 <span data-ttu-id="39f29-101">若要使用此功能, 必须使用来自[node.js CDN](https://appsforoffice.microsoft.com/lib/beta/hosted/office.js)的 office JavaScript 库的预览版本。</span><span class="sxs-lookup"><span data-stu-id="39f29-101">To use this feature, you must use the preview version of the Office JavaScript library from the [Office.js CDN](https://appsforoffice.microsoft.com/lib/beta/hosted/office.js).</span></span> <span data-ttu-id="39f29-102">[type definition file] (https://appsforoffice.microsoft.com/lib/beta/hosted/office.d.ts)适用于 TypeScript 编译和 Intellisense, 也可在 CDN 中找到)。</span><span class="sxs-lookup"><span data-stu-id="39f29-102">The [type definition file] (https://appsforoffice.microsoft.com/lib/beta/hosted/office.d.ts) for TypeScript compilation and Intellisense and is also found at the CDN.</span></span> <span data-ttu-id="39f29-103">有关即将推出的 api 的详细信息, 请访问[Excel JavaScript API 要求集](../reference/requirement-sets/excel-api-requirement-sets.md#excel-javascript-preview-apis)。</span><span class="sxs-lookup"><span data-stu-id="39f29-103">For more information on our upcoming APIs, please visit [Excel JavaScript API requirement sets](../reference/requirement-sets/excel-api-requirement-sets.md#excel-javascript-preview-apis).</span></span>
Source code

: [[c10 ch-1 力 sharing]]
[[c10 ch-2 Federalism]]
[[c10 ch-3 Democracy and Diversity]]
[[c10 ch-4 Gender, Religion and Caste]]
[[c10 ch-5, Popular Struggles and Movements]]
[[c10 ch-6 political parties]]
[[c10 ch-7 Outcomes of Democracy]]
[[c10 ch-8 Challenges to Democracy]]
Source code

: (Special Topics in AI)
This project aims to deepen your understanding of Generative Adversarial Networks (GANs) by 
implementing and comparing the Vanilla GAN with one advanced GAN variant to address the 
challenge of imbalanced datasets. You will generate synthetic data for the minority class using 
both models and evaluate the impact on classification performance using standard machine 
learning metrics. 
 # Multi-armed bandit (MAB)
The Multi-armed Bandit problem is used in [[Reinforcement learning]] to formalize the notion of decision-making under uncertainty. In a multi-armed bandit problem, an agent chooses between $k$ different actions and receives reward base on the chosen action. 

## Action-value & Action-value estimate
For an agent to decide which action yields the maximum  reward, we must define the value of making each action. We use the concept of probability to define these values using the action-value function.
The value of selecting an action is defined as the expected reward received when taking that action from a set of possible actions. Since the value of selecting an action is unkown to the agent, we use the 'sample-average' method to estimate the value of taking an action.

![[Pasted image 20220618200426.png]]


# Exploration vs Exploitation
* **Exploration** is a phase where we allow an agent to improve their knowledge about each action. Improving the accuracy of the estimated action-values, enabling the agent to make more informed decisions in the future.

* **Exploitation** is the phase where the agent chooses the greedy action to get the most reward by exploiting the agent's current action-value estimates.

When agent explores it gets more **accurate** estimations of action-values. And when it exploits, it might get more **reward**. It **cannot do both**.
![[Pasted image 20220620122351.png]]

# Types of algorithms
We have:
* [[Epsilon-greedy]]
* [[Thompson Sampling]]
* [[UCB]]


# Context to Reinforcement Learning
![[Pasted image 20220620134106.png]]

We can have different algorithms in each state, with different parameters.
====================
Whatever appears in the records must be returned exactly.

 <span data-ttu-id="39f29-101">若要使用此功能, 必须使用来自[node.js CDN](https://appsforoffice.microsoft.com/lib/beta/hosted/office.js)的 office JavaScript 库的预览版本。</span><span class="sxs-lookup"><span data-stu-id="39f29-101">To use this feature, you must use the preview version of the Office JavaScript library from the [Office.js CDN](https://appsforoffice.microsoft.com/lib/beta/hosted/office.js).</span></span> <span data-ttu-id="39f29-102">[type definition file] (https://appsforoffice.microsoft.com/lib/beta/hosted/office.d.ts)适用于 TypeScript 编译和 Intellisense, 也可在 CDN 中找到)。</span><span class="sxs-lookup"><span data-stu-id="39f29-102">The [type definition file] (https://appsforoffice.microsoft.com/lib/beta/hosted/office.d.ts) for TypeScript compilation and Intellisense and is also found at the CDN.</span></span> <span data-ttu-id="39f29-103">有关即将推出的 api 的详细信息, 请访问[Excel JavaScript API 要求集](../reference/requirement-sets/excel-api-requirement-sets.md#excel-javascript-preview-apis)。</span><span class="sxs-lookup"><span data-stu-id="39f29-103">For more information on our upcoming APIs, please visit [Excel JavaScript API requirement sets](../reference/requirement-sets/excel-api-requirement-sets.md#excel-javascript-preview-apis).</span></span>
Source code

: [[c10 ch-1 力 sharing]]
[[c10 ch-2 Federalism]]
[[c10 ch-3 Democracy and Diversity]]
[[c10 ch-4 Gender, Religion and Caste]]
[[c10 ch-5, Popular Struggles and Movements]]
[[c10 ch-6 political parties]]
[[c10 ch-7 Outcomes of Democracy]]
[[c10 ch-8 Challenges to Democracy]]
Source code

: (Special Topics in AI)
This project aims to deepen your understanding of Generative Adversarial Networks (GANs) by 
implementing and comparing the Vanilla GAN with one advanced GAN variant to address the 
challenge of imbalanced datasets. You will generate synthetic data for the minority class using 
both models and evaluate the impact on classification performance using standard machine 
learning metrics. 
 # Multi-armed bandit (MAB)
The Multi-armed Bandit problem is used in [[Reinforcement learning]] to formalize the notion of decision-making under uncertainty. In a multi-armed bandit problem, an agent chooses between $k$ different actions and receives reward base on the chosen action. 

## Action-value & Action-value estimate
For an agent to decide which action yields the maximum  reward, we must define the value of making each action. We use the concept of probability to define these values using the action-value function.
The value of selecting an action is defined as the expected reward received when taking that action from a set of possible actions. Since the value of selecting an action is unkown to the agent, we use the 'sample-average' method to estimate the value of taking an action.

![[Pasted image 20220618200426.png]]


# Exploration vs Exploitation
* **Exploration** is a phase where we allow an agent to improve their knowledge about each action. Improving the accuracy of the estimated action-values, enabling the agent to make more informed decisions in the future.

* **Exploitation** is the phase where the agent chooses the greedy action to get the most reward by exploiting the agent's current action-value estimates.

When agent explores it gets more **accurate** estimations of action-values. And when it exploits, it might get more **reward**. It **cannot do both**.
![[Pasted image 20220620122351.png]]

# Types of algorithms
We have:
* [[Epsilon-greedy]]
* [[Thompson Sampling]]
* [[UCB]]


# Context to Reinforcement Learning
![[Pasted image 20220620134106.png]]

We can have different algorithms in each state, with different parameters.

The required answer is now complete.